Protective Glove Pricing
July 28, 2014
The International Rubber Study Group predicts a fourth consecutive year of protective glove surplus as world production outpaces demand by more than 241k tons in 2014. In the first half of 2014 alone, material prices have been traditionally stronger due to the effects of the wintering season, discussed in a previous article I’ve written here. Consequently, we expect raw material prices of both nitrile and latex to remain subdued for the foreseeable future.
External Factors Affecting Glove Production and Pricing
Glove manufacturers will continue to face challenges from a tough operating environment. Strong headwinds include:
Increased Competition – Many glove manufacturers (notably Hartalenga, Supermax, Top Glove and Kossan) have announced expansion plans and will continue to add capacity over the next few years, predominantly for nitrile.

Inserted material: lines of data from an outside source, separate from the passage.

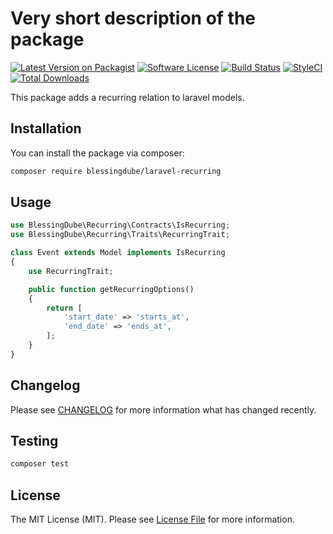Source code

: # Very short description of the package

[![Latest Version on Packagist](https://img.shields.io/packagist/v/blessingdube/laravel-recurring.svg?style=flat-square)](https://packagist.org/packages/blessingdube/laravel-recurring)
[![Software License](https://img.shields.io/badge/license-MIT-brightgreen.svg?style=flat-square)](LICENSE.md)
[![Build Status](https://img.shields.io/travis/blessingdube/laravel-recurring/master.svg?style=flat-square)](https://travis-ci.org/blessingdube/laravel-recurring)
[![StyleCI](https://styleci.io/repos/276990480/shield?branch=master)](https://styleci.io/repos/276990480)
[![Total Downloads](https://img.shields.io/packagist/dt/blessingdube/laravel-recurring.svg?style=flat-square)](https://packagist.org/packages/blessingdube/laravel-recurring)

This package adds a recurring relation to laravel models.

## Installation

You can install the package via composer:

```bash
composer require blessingdube/laravel-recurring
```

## Usage

``` php
use BlessingDube\Recurring\Contracts\IsRecurring;
use BlessingDube\Recurring\Traits\RecurringTrait;

class Event extends Model implements IsRecurring
{
    use RecurringTrait;

    public function getRecurringOptions()
    {
        return [
            'start_date' => 'starts_at',
            'end_date' => 'ends_at',
        ];
    }
}
```

## Changelog

Please see [CHANGELOG](CHANGELOG.md) for more information what has changed recently.

## Testing

``` bash
composer test
```


## License

The MIT License (MIT). Please see [License File](LICENSE.md) for more information.
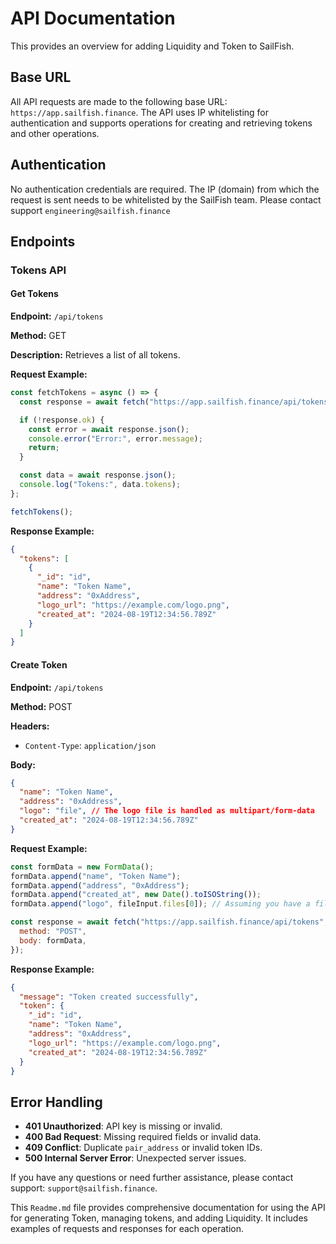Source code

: # API Documentation

This provides an overview for adding Liquidity and Token to SailFish.

## Base URL

All API requests are made to the following base URL: `https://app.sailfish.finance`. The API uses IP whitelisting for authentication and supports operations for creating and retrieving tokens and other operations.

## Authentication

No authentication credentials are required. The IP (domain) from which the request is sent needs to be whitelisted by the SailFish team. Please contact support `engineering@sailfish.finance`

## Endpoints

### Tokens API

#### Get Tokens

**Endpoint:** `/api/tokens`

**Method:** GET

**Description:** Retrieves a list of all tokens.

**Request Example:**

```javascript
const fetchTokens = async () => {
  const response = await fetch("https://app.sailfish.finance/api/tokens");

  if (!response.ok) {
    const error = await response.json();
    console.error("Error:", error.message);
    return;
  }

  const data = await response.json();
  console.log("Tokens:", data.tokens);
};

fetchTokens();
```

**Response Example:**

```json
{
  "tokens": [
    {
      "_id": "id",
      "name": "Token Name",
      "address": "0xAddress",
      "logo_url": "https://example.com/logo.png",
      "created_at": "2024-08-19T12:34:56.789Z"
    }
  ]
}
```

#### Create Token

**Endpoint:** `/api/tokens`

**Method:** POST

**Headers:**

- `Content-Type`: `application/json`

**Body:**

```json
{
  "name": "Token Name",
  "address": "0xAddress",
  "logo": "file", // The logo file is handled as multipart/form-data
  "created_at": "2024-08-19T12:34:56.789Z"
}
```

**Request Example:**

```javascript
const formData = new FormData();
formData.append("name", "Token Name");
formData.append("address", "0xAddress");
formData.append("created_at", new Date().toISOString());
formData.append("logo", fileInput.files[0]); // Assuming you have a file input

const response = await fetch("https://app.sailfish.finance/api/tokens", {
  method: "POST",
  body: formData,
});
```

**Response Example:**

```json
{
  "message": "Token created successfully",
  "token": {
    "_id": "id",
    "name": "Token Name",
    "address": "0xAddress",
    "logo_url": "https://example.com/logo.png",
    "created_at": "2024-08-19T12:34:56.789Z"
  }
}
```

## Error Handling

- **401 Unauthorized**: API key is missing or invalid.
- **400 Bad Request**: Missing required fields or invalid data.
- **409 Conflict**: Duplicate `pair_address` or invalid token IDs.
- **500 Internal Server Error**: Unexpected server issues.

If you have any questions or need further assistance, please contact support: `support@sailfish.finance`.

This `Readme.md` file provides comprehensive documentation for using the API for generating Token, managing tokens, and adding Liquidity. It includes examples of requests and responses for each operation.
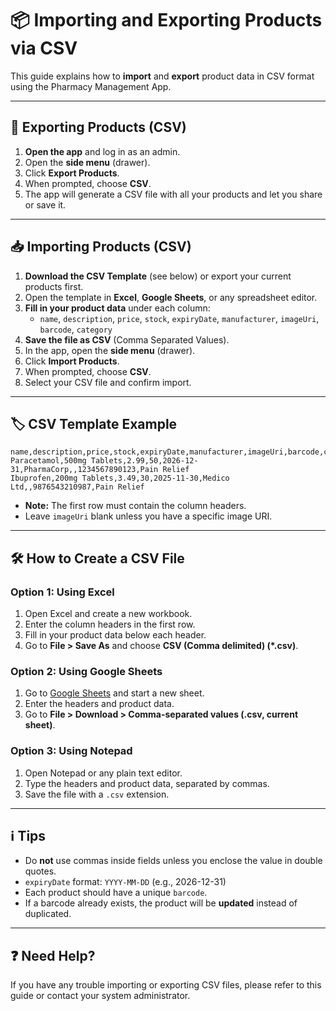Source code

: # 📦 Importing and Exporting Products via CSV

This guide explains how to **import** and **export** product data in CSV format using the Pharmacy Management App.

---

## 🚀 Exporting Products (CSV)

1. **Open the app** and log in as an admin.
2. Open the **side menu** (drawer).
3. Click **Export Products**.
4. When prompted, choose **CSV**.
5. The app will generate a CSV file with all your products and let you share or save it.

---

## 📥 Importing Products (CSV)

1. **Download the CSV Template** (see below) or export your current products first.
2. Open the template in **Excel**, **Google Sheets**, or any spreadsheet editor.
3. **Fill in your product data** under each column:
   - `name`, `description`, `price`, `stock`, `expiryDate`, `manufacturer`, `imageUri`, `barcode`, `category`
4. **Save the file as CSV** (Comma Separated Values).
5. In the app, open the **side menu** (drawer).
6. Click **Import Products**.
7. When prompted, choose **CSV**.
8. Select your CSV file and confirm import.

---

## 🏷️ CSV Template Example

```
name,description,price,stock,expiryDate,manufacturer,imageUri,barcode,category
Paracetamol,500mg Tablets,2.99,50,2026-12-31,PharmaCorp,,1234567890123,Pain Relief
Ibuprofen,200mg Tablets,3.49,30,2025-11-30,Medico Ltd,,9876543210987,Pain Relief
```

- **Note:** The first row must contain the column headers.
- Leave `imageUri` blank unless you have a specific image URI.

---

## 🛠️ How to Create a CSV File

### Option 1: Using Excel
1. Open Excel and create a new workbook.
2. Enter the column headers in the first row.
3. Fill in your product data below each header.
4. Go to **File > Save As** and choose **CSV (Comma delimited) (*.csv)**.

### Option 2: Using Google Sheets
1. Go to [Google Sheets](https://sheets.google.com) and start a new sheet.
2. Enter the headers and product data.
3. Go to **File > Download > Comma-separated values (.csv, current sheet)**.

### Option 3: Using Notepad
1. Open Notepad or any plain text editor.
2. Type the headers and product data, separated by commas.
3. Save the file with a `.csv` extension.

---

## ℹ️ Tips
- Do **not** use commas inside fields unless you enclose the value in double quotes.
- `expiryDate` format: `YYYY-MM-DD` (e.g., 2026-12-31)
- Each product should have a unique `barcode`.
- If a barcode already exists, the product will be **updated** instead of duplicated.

---

## ❓ Need Help?
If you have any trouble importing or exporting CSV files, please refer to this guide or contact your system administrator.
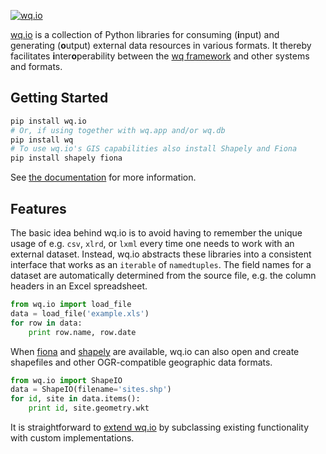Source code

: [![wq.io](https://raw.github.com/wq/wq/master/images/256/wq.io.png)](http://wq.io/wq.io)

[wq.io] is a collection of Python libraries for consuming (<b>i</b>nput) and generating (<b>o</b>utput) external data resources in various formats.  It thereby facilitates <b>i</b>nter<b>o</b>perability between the [wq framework] and other systems and formats.

## Getting Started

```bash
pip install wq.io
# Or, if using together with wq.app and/or wq.db
pip install wq
# To use wq.io's GIS capabilities also install Shapely and Fiona
pip install shapely fiona
```

See [the documentation] for more information.

## Features

The basic idea behind wq.io is to avoid having to remember the unique usage of e.g. `csv`, `xlrd`, or `lxml` every time one needs to work with an external dataset.  Instead, wq.io abstracts these libraries into a consistent interface that works as an `iterable` of `namedtuples`.  The field names for a dataset are automatically determined from the source file, e.g. the column headers in an Excel spreadsheet.

```python
from wq.io import load_file
data = load_file('example.xls')
for row in data:
    print row.name, row.date
```

When [fiona] and [shapely] are available, wq.io can also open and create shapefiles and other OGR-compatible geographic data formats.

```python
from wq.io import ShapeIO
data = ShapeIO(filename='sites.shp')
for id, site in data.items():
    print id, site.geometry.wkt
```

It is straightforward to [extend wq.io] by subclassing existing functionality with custom implementations.


[wq.io]: http://wq.io/wq.io
[wq framework]: http://wq.io/
[the documentation]: http://wq.io/docs/
[fiona]: https://github.com/Toblerity/Fiona
[shapely]: https://github.com/Toblerity/Shapely
[extend wq.io]: http://wq.io/docs/custom-io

In addition, Malaysia is the largest supplier of US synthetic rubber gloves. According to CIMB, Malaysia’s top four glove manufacturers will increase production capacity by a 14.3% compounded annual growth rate (CAGR) over the next four years in an attempt to preserve/gain market share.
Natural Gas Tariff Revision – Although natural gas makes up roughly 6% of the cost base of rubber gloves, the natural gas tariff revision will increase approximately 18%. The net effect of this tariff increases production costs around 1.1% (18% x 6%).
Currency Ex – The Malaysian Ringgit currency (MYR) has recently strengthened against the USD.
Fracking - Due to the discovery of shale oil and the attendant increase in fracking, nitrile prices could increase. Nitrile rubber is composed of Butadiene and Acrylonitrile. Butadiene is produced mainly by naphtha-based crackers. According to IHS Chemical World Analysis (HIS), net ethylene capacity rose by 4.3m metric tons in 2013. With sufficient butadiene capacity available, it appears that butadiene pricing will remain soft near-term.
That said, increased shale oil fracking has made the cheaper ethane feedstock more readily available which will squeeze out the naphtha-based producers. This in turn may lead to the reduction of butadiene production.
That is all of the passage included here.